* _TASK DATA_:

------------------------------------------------------------

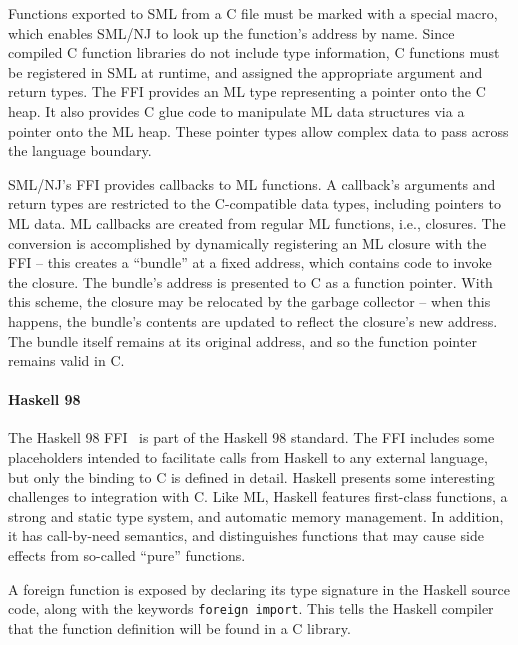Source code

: Functions exported to SML from a C file must be marked with a special macro, which enables SML/NJ to look up the function's address by name. Since compiled C function libraries do not include type information, C functions must be registered in SML at runtime, and assigned the appropriate argument and return types. The FFI provides an ML type representing a pointer onto the C heap. It also provides C glue code to manipulate ML data structures via a pointer onto the ML heap. These pointer types allow complex data to pass across the language boundary.

SML/NJ's FFI provides callbacks to ML functions. A callback's arguments and return types are restricted to the C-compatible data types, including pointers to ML data. ML callbacks are created from regular ML functions, i.e., closures. The conversion is accomplished by dynamically registering an ML closure with the FFI -- this creates a ``bundle'' at a fixed address, which contains code to invoke the closure. The bundle's address is presented to C as a function pointer. With this scheme, the closure may be relocated by the garbage collector -- when this happens, the bundle's contents are updated to reflect the closure's new address. The bundle itself remains at its original address, and so the function pointer remains valid in C.

\paragraph{Haskell 98}

The Haskell 98 FFI~\cite{chakravarty03haskellffi} is part of the Haskell 98 standard. The FFI includes some placeholders intended to facilitate calls from Haskell to any external language, but only the binding to C is defined in detail. Haskell presents some interesting challenges to integration with C. Like ML, Haskell features first-class functions, a strong and static type system, and automatic memory management. In addition, it has call-by-need semantics, and distinguishes functions that may cause side effects from so-called ``pure'' functions.

A foreign function is exposed by declaring its type signature in the Haskell source code, along with the keywords \texttt{foreign import}. This tells the Haskell compiler that the function definition will be found in a C library.

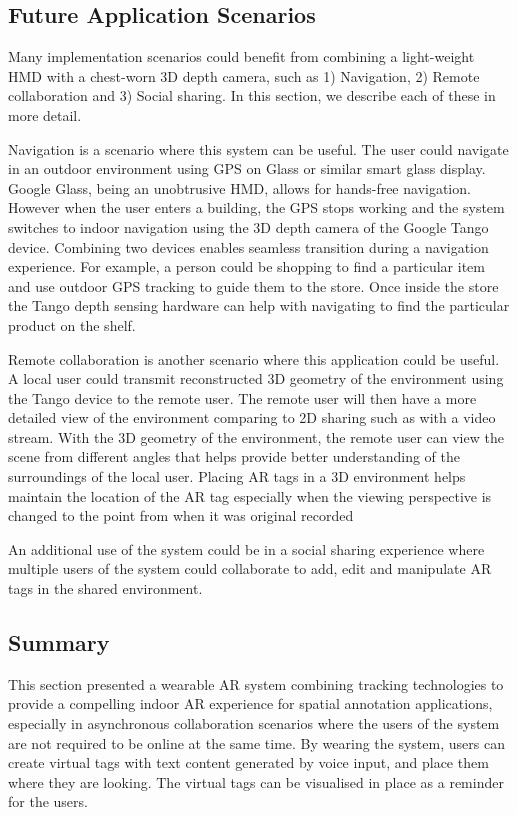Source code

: \subsection{Future Application Scenarios}

Many implementation scenarios could benefit from combining a light-weight HMD with a chest-worn 3D depth camera, such as 1) Navigation, 2) Remote collaboration and 3) Social sharing. In this section, we describe each of these in more detail.

Navigation is a scenario where this system can be useful. The user could navigate in an outdoor environment using GPS on Glass or similar smart glass display. Google Glass, being an unobtrusive HMD, allows for hands-free navigation. However when the user enters a building, the GPS stops working and the system switches to indoor navigation using the 3D depth camera of the Google Tango device. Combining two devices enables seamless transition during a navigation experience. For example, a person could be shopping to find a particular item and use outdoor GPS tracking to guide them to the store. Once inside the store the Tango depth sensing hardware can help with navigating to find the particular product on the shelf.

Remote collaboration is another scenario where this application could be useful. A local user could transmit reconstructed 3D geometry of the environment using the Tango device to the remote user. The remote user will then have a more detailed view of the environment comparing to 2D sharing such as with a video stream. With the 3D geometry of the environment, the remote user can view the scene from different angles that helps provide better understanding of the surroundings of the local user. Placing AR tags in a 3D environment helps maintain the location of the AR tag especially when the viewing perspective is changed to the point from when it was original recorded

An additional use of the system could be in a social sharing experience where multiple users of the system could collaborate to add, edit and manipulate AR tags in the shared environment. 

\subsection{Summary}

This section presented a wearable AR system combining tracking technologies to provide a compelling indoor AR experience for spatial annotation applications, especially in asynchronous collaboration scenarios where the users of the system are not required to be online at the same time. By wearing the system, users can create virtual tags with text content generated by voice input, and place them where they are looking. The virtual tags can be visualised in place as a reminder for the users.  

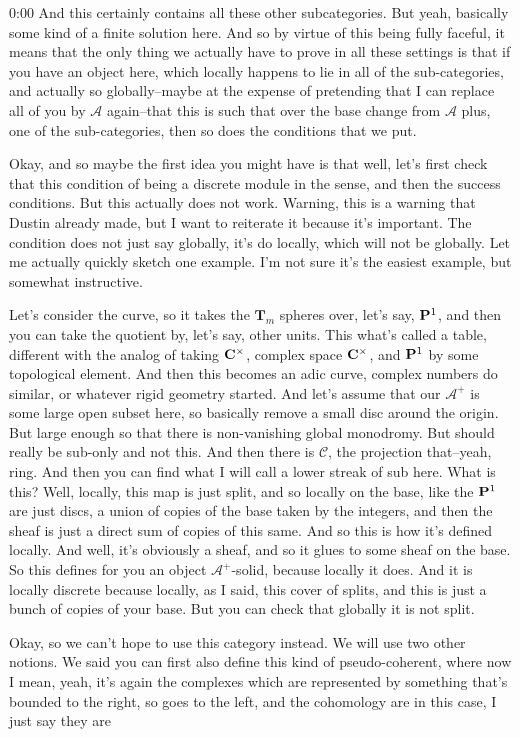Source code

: \begin{unfinished}{0:00}
And this certainly contains all these other subcategories. But yeah, basically some kind of a finite solution here. And so by virtue of this being fully faceful, it means that the only thing we actually have to prove in all these settings is that if you have an object here, which locally happens to lie in all of the sub-categories, and actually so globally--maybe at the expense of pretending that I can replace all of you by $\mathcal{A}$ again--that this is such that over the base change from $\mathcal{A}$ plus, one of the sub-categories, then so does the conditions that we put.

Okay, and so maybe the first idea you might have is that well, let's first check that this condition of being a discrete module in the sense, and then the success conditions. But this actually does not work. Warning, this is a warning that Dustin already made, but I want to reiterate it because it's important. The condition does not just say globally, it's do locally, which will not be globally. Let me actually quickly sketch one example. I'm not sure it's the easiest example, but somewhat instructive.

Let's consider the curve, so it takes the $\mathbf{T}_m$ spheres over, let's say, $\P^1$, and then you can take the quotient by, let's say, other units. This what's called a table, different with the analog of taking $\C^\times$, complex space $\C^\times$, and $\P^1$ by some topological element. And then this becomes an adic curve, complex numbers do similar, or whatever rigid geometry started. And let's assume that our $\mathcal{A}^+$ is some large open subset here, so basically remove a small disc around the origin. But large enough so that there is non-vanishing global monodromy. But should really be sub-only and not this. And then there is $\mathcal{C}$, the projection that--yeah, ring. And then you can find what I will call a lower streak of sub here. What is this? Well, locally, this map is just split, and so locally on the base, like the $\P^1$ are just discs, a union of copies of the base taken by the integers, and then the sheaf is just a direct sum of copies of this same. And so this is how it's defined locally. And well, it's obviously a sheaf, and so it glues to some sheaf on the base. So this defines for you an object $\mathcal{A}^+$-solid, because locally it does. And it is locally discrete because locally, as I said, this cover of splits, and this is just a bunch of copies of your base. But you can check that globally it is not split.

Okay, so we can't hope to use this category instead. We will use two other notions. We said you can first also define this kind of pseudo-coherent, where now I mean, yeah, it's again the complexes which are represented by something that's bounded to the right, so goes to the left, and the cohomology are in this case, I just say they are


\end{unfinished}
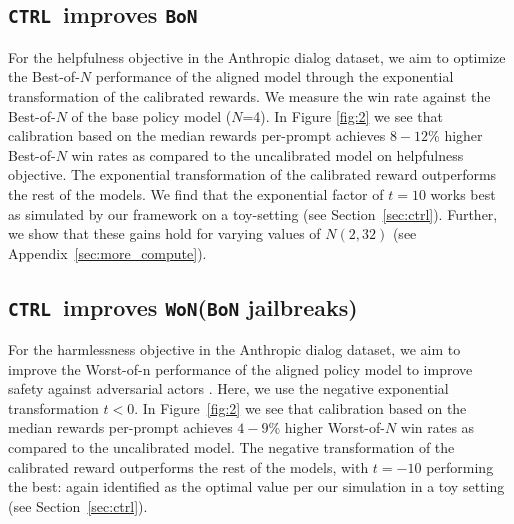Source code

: \documentclass{article}
\newcommand{\ctrl}{\texttt{CTRL}\xspace}
\newcommand{\bofn}{\texttt{BoN}\xspace}
\newcommand{\wofn}{\texttt{WoN}\xspace}
\begin{document}
%
%
\subsection{\ctrl\ improves \bofn}
%
For the helpfulness objective in the Anthropic dialog dataset, we aim to optimize the Best-of-$N$ performance of the aligned model through the exponential transformation of the calibrated rewards. We measure the win rate against the Best-of-$N$ of the base policy model ($N$=4). In Figure \ref{fig:2} we see that calibration based on the median rewards per-prompt achieves $8-12\%$ higher Best-of-$N$ win rates as compared to the uncalibrated model on helpfulness objective. The  exponential transformation of the calibrated reward outperforms the rest of the models. We find that the exponential factor of $t=10$ works best as simulated by our framework on a toy-setting (see Section~\ref{sec:ctrl}). Further, we show that these gains hold for varying values of $N (2, 32)$ (see Appendix~\ref{sec:more_compute}).

\subsection{\ctrl\ improves \wofn (\bofn jailbreaks)}
For the harmlessness objective in the Anthropic dialog dataset, we aim to improve the Worst-of-n performance of the aligned policy model to improve safety against adversarial actors \citep{hughes2024bestofnjailbreaking}. Here, we use the negative exponential transformation $t<0$. In Figure~\ref{fig:2} we see that calibration based on the median rewards per-prompt achieves $4-9\%$ higher Worst-of-$N$ win rates as compared to the uncalibrated model. The negative transformation of the calibrated reward outperforms the rest of the models, with $t=-10$ performing the best: again identified as the optimal value per our simulation in a toy setting (see Section~\ref{sec:ctrl}).
%
\end{document}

------------------------------------------------------------

Please retype the data exactly, but do not carry over any picture.

* _RESPONSE_:
Source code

: Functions exported to SML from a C file must be marked with a special macro, which enables SML/NJ to look up the function's address by name. Since compiled C function libraries do not include type information, C functions must be registered in SML at runtime, and assigned the appropriate argument and return types. The FFI provides an ML type representing a pointer onto the C heap. It also provides C glue code to manipulate ML data structures via a pointer onto the ML heap. These pointer types allow complex data to pass across the language boundary.

SML/NJ's FFI provides callbacks to ML functions. A callback's arguments and return types are restricted to the C-compatible data types, including pointers to ML data. ML callbacks are created from regular ML functions, i.e., closures. The conversion is accomplished by dynamically registering an ML closure with the FFI -- this creates a ``bundle'' at a fixed address, which contains code to invoke the closure. The bundle's address is presented to C as a function pointer. With this scheme, the closure may be relocated by the garbage collector -- when this happens, the bundle's contents are updated to reflect the closure's new address. The bundle itself remains at its original address, and so the function pointer remains valid in C.

\paragraph{Haskell 98}

The Haskell 98 FFI~\cite{chakravarty03haskellffi} is part of the Haskell 98 standard. The FFI includes some placeholders intended to facilitate calls from Haskell to any external language, but only the binding to C is defined in detail. Haskell presents some interesting challenges to integration with C. Like ML, Haskell features first-class functions, a strong and static type system, and automatic memory management. In addition, it has call-by-need semantics, and distinguishes functions that may cause side effects from so-called ``pure'' functions.

A foreign function is exposed by declaring its type signature in the Haskell source code, along with the keywords \texttt{foreign import}. This tells the Haskell compiler that the function definition will be found in a C library.

Source code

: \subsection{Future Application Scenarios}

Many implementation scenarios could benefit from combining a light-weight HMD with a chest-worn 3D depth camera, such as 1) Navigation, 2) Remote collaboration and 3) Social sharing. In this section, we describe each of these in more detail.

Navigation is a scenario where this system can be useful. The user could navigate in an outdoor environment using GPS on Glass or similar smart glass display. Google Glass, being an unobtrusive HMD, allows for hands-free navigation. However when the user enters a building, the GPS stops working and the system switches to indoor navigation using the 3D depth camera of the Google Tango device. Combining two devices enables seamless transition during a navigation experience. For example, a person could be shopping to find a particular item and use outdoor GPS tracking to guide them to the store. Once inside the store the Tango depth sensing hardware can help with navigating to find the particular product on the shelf.

Remote collaboration is another scenario where this application could be useful. A local user could transmit reconstructed 3D geometry of the environment using the Tango device to the remote user. The remote user will then have a more detailed view of the environment comparing to 2D sharing such as with a video stream. With the 3D geometry of the environment, the remote user can view the scene from different angles that helps provide better understanding of the surroundings of the local user. Placing AR tags in a 3D environment helps maintain the location of the AR tag especially when the viewing perspective is changed to the point from when it was original recorded

An additional use of the system could be in a social sharing experience where multiple users of the system could collaborate to add, edit and manipulate AR tags in the shared environment. 

\subsection{Summary}

This section presented a wearable AR system combining tracking technologies to provide a compelling indoor AR experience for spatial annotation applications, especially in asynchronous collaboration scenarios where the users of the system are not required to be online at the same time. By wearing the system, users can create virtual tags with text content generated by voice input, and place them where they are looking. The virtual tags can be visualised in place as a reminder for the users.  

Source code

: \begin{unfinished}{0:00}
And this certainly contains all these other subcategories. But yeah, basically some kind of a finite solution here. And so by virtue of this being fully faceful, it means that the only thing we actually have to prove in all these settings is that if you have an object here, which locally happens to lie in all of the sub-categories, and actually so globally--maybe at the expense of pretending that I can replace all of you by $\mathcal{A}$ again--that this is such that over the base change from $\mathcal{A}$ plus, one of the sub-categories, then so does the conditions that we put.

Okay, and so maybe the first idea you might have is that well, let's first check that this condition of being a discrete module in the sense, and then the success conditions. But this actually does not work. Warning, this is a warning that Dustin already made, but I want to reiterate it because it's important. The condition does not just say globally, it's do locally, which will not be globally. Let me actually quickly sketch one example. I'm not sure it's the easiest example, but somewhat instructive.

Let's consider the curve, so it takes the $\mathbf{T}_m$ spheres over, let's say, $\P^1$, and then you can take the quotient by, let's say, other units. This what's called a table, different with the analog of taking $\C^\times$, complex space $\C^\times$, and $\P^1$ by some topological element. And then this becomes an adic curve, complex numbers do similar, or whatever rigid geometry started. And let's assume that our $\mathcal{A}^+$ is some large open subset here, so basically remove a small disc around the origin. But large enough so that there is non-vanishing global monodromy. But should really be sub-only and not this. And then there is $\mathcal{C}$, the projection that--yeah, ring. And then you can find what I will call a lower streak of sub here. What is this? Well, locally, this map is just split, and so locally on the base, like the $\P^1$ are just discs, a union of copies of the base taken by the integers, and then the sheaf is just a direct sum of copies of this same. And so this is how it's defined locally. And well, it's obviously a sheaf, and so it glues to some sheaf on the base. So this defines for you an object $\mathcal{A}^+$-solid, because locally it does. And it is locally discrete because locally, as I said, this cover of splits, and this is just a bunch of copies of your base. But you can check that globally it is not split.

Okay, so we can't hope to use this category instead. We will use two other notions. We said you can first also define this kind of pseudo-coherent, where now I mean, yeah, it's again the complexes which are represented by something that's bounded to the right, so goes to the left, and the cohomology are in this case, I just say they are


\end{unfinished}
Source code

: \documentclass{article}
\newcommand{\ctrl}{\texttt{CTRL}\xspace}
\newcommand{\bofn}{\texttt{BoN}\xspace}
\newcommand{\wofn}{\texttt{WoN}\xspace}
\begin{document}
%
%
\subsection{\ctrl\ improves \bofn}
%
For the helpfulness objective in the Anthropic dialog dataset, we aim to optimize the Best-of-$N$ performance of the aligned model through the exponential transformation of the calibrated rewards. We measure the win rate against the Best-of-$N$ of the base policy model ($N$=4). In Figure \ref{fig:2} we see that calibration based on the median rewards per-prompt achieves $8-12\%$ higher Best-of-$N$ win rates as compared to the uncalibrated model on helpfulness objective. The  exponential transformation of the calibrated reward outperforms the rest of the models. We find that the exponential factor of $t=10$ works best as simulated by our framework on a toy-setting (see Section~\ref{sec:ctrl}). Further, we show that these gains hold for varying values of $N (2, 32)$ (see Appendix~\ref{sec:more_compute}).

\subsection{\ctrl\ improves \wofn (\bofn jailbreaks)}
For the harmlessness objective in the Anthropic dialog dataset, we aim to improve the Worst-of-n performance of the aligned policy model to improve safety against adversarial actors \citep{hughes2024bestofnjailbreaking}. Here, we use the negative exponential transformation $t<0$. In Figure~\ref{fig:2} we see that calibration based on the median rewards per-prompt achieves $4-9\%$ higher Worst-of-$N$ win rates as compared to the uncalibrated model. The negative transformation of the calibrated reward outperforms the rest of the models, with $t=-10$ performing the best: again identified as the optimal value per our simulation in a toy setting (see Section~\ref{sec:ctrl}).
%
\end{document}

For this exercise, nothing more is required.